The second costume, taken to ConFurence 8 is the character V'ril, also from FurryMUCK. This one features a much more "human" face, using the actor's own eyes for the costume eyes, with the nostrils and mouth projected forward. V'ril is an albino Unicorn, and so a twisted polyester-resin-based horn graces his head. The character is dressed in traditional English riding clothing.

The third costume, also taken to ConFurence 8, is Sir Karl from the Red Shetland comic series. Sir Karl is a knight of the Borderlands (a region roughly analagous to Germany) and is a deer-morph. This is by far the most technically challenging costume I've ever done; a fibreglass "skull" gives his head rigid structure, and a sleeve of appropriately grained fur slides over that skull, then the nose, ears, and antlers are affixed.

Since a deer's neck is usually quite long, the bottom of Karl's jaw sits right about the bottom of my nose. As such, I installed a very tiny video camera in his left eye, which feeds a tiny TV monitor in the nose. This gives me reasonable 2D vision when I wear a 4.00 dioptimer contact lens that lets me focus on very close objects.

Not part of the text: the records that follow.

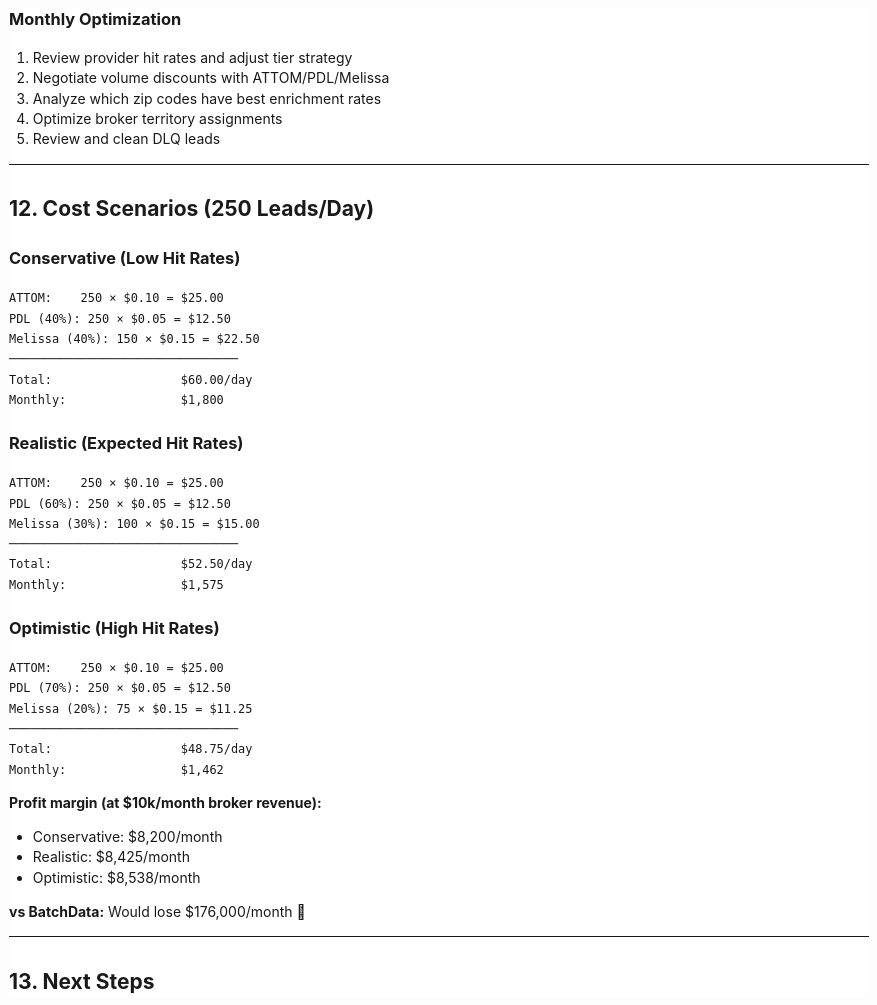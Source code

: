 ### Monthly Optimization
1. Review provider hit rates and adjust tier strategy
2. Negotiate volume discounts with ATTOM/PDL/Melissa
3. Analyze which zip codes have best enrichment rates
4. Optimize broker territory assignments
5. Review and clean DLQ leads

---

## 12. Cost Scenarios (250 Leads/Day)

### Conservative (Low Hit Rates)
```
ATTOM:    250 × $0.10 = $25.00
PDL (40%): 250 × $0.05 = $12.50
Melissa (40%): 150 × $0.15 = $22.50
────────────────────────────────
Total:                  $60.00/day
Monthly:                $1,800
```

### Realistic (Expected Hit Rates)
```
ATTOM:    250 × $0.10 = $25.00
PDL (60%): 250 × $0.05 = $12.50
Melissa (30%): 100 × $0.15 = $15.00
────────────────────────────────
Total:                  $52.50/day
Monthly:                $1,575
```

### Optimistic (High Hit Rates)
```
ATTOM:    250 × $0.10 = $25.00
PDL (70%): 250 × $0.05 = $12.50
Melissa (20%): 75 × $0.15 = $11.25
────────────────────────────────
Total:                  $48.75/day
Monthly:                $1,462
```

**Profit margin (at $10k/month broker revenue):**
- Conservative: $8,200/month
- Realistic: $8,425/month
- Optimistic: $8,538/month

**vs BatchData:** Would lose $176,000/month 🚫

---

## 13. Next Steps
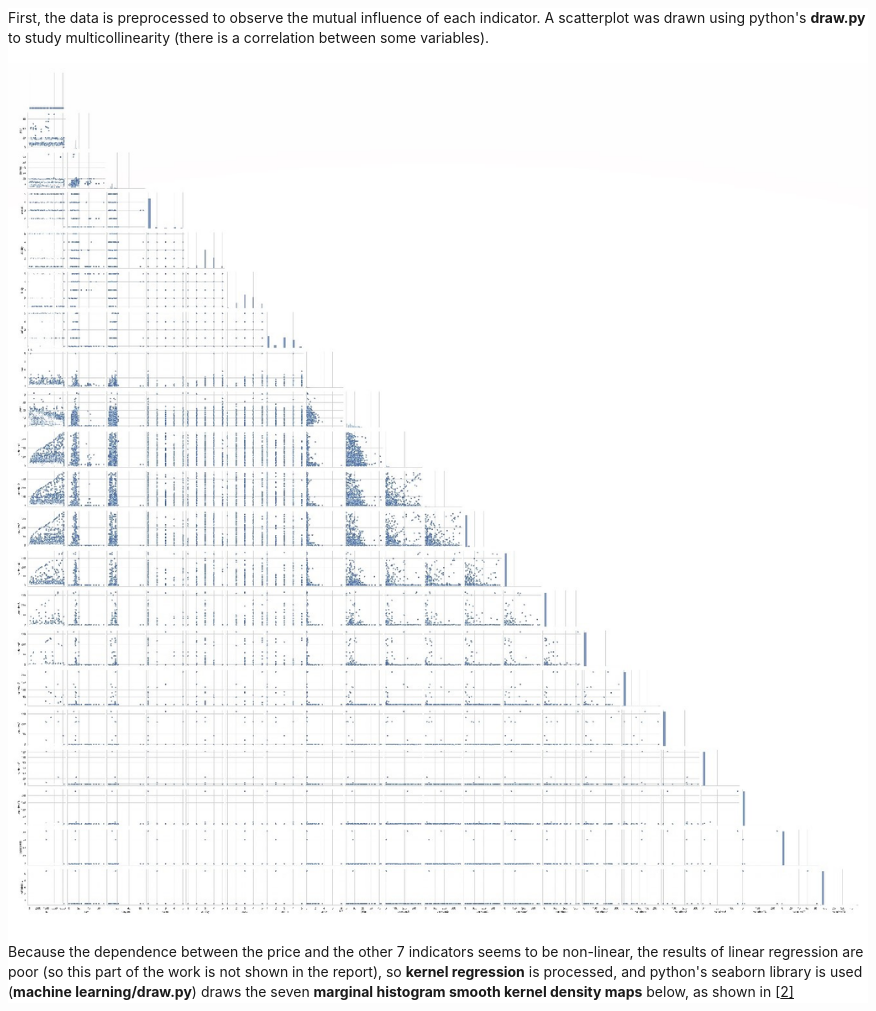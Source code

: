 First, the data is preprocessed to observe the mutual influence of each indicator. A scatterplot was drawn using python's **draw.py** to study multicollinearity (there is a correlation between some variables).

 ![](assets/5.jpg)

Because the dependence between the price and the other 7 indicators seems to be non-linear, the results of linear regression are poor (so this part of the work is not shown in the report), so **kernel regression** is processed, and python's seaborn library is used (**machine learning/draw.py**) draws the seven **marginal histogram smooth kernel density maps** below, as shown in [[2\]](#_ftn2)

The second innovation in Sir Karl is a custom animatronic system I designed. Two dedicated computers work inside a small box on my beltpack (along with a battery pack delivering 9 volts to the 4 systems needing power) and they can drive up to 8 motors. Karl's facial expressions are achieved only through his ears; two servos make them appear to perk forward and lay backward. I had planned on adding a servo to control the vertical motion of eyes/eyelids/eyebrows, but I almost ran out of space for my head inside his cramped skull!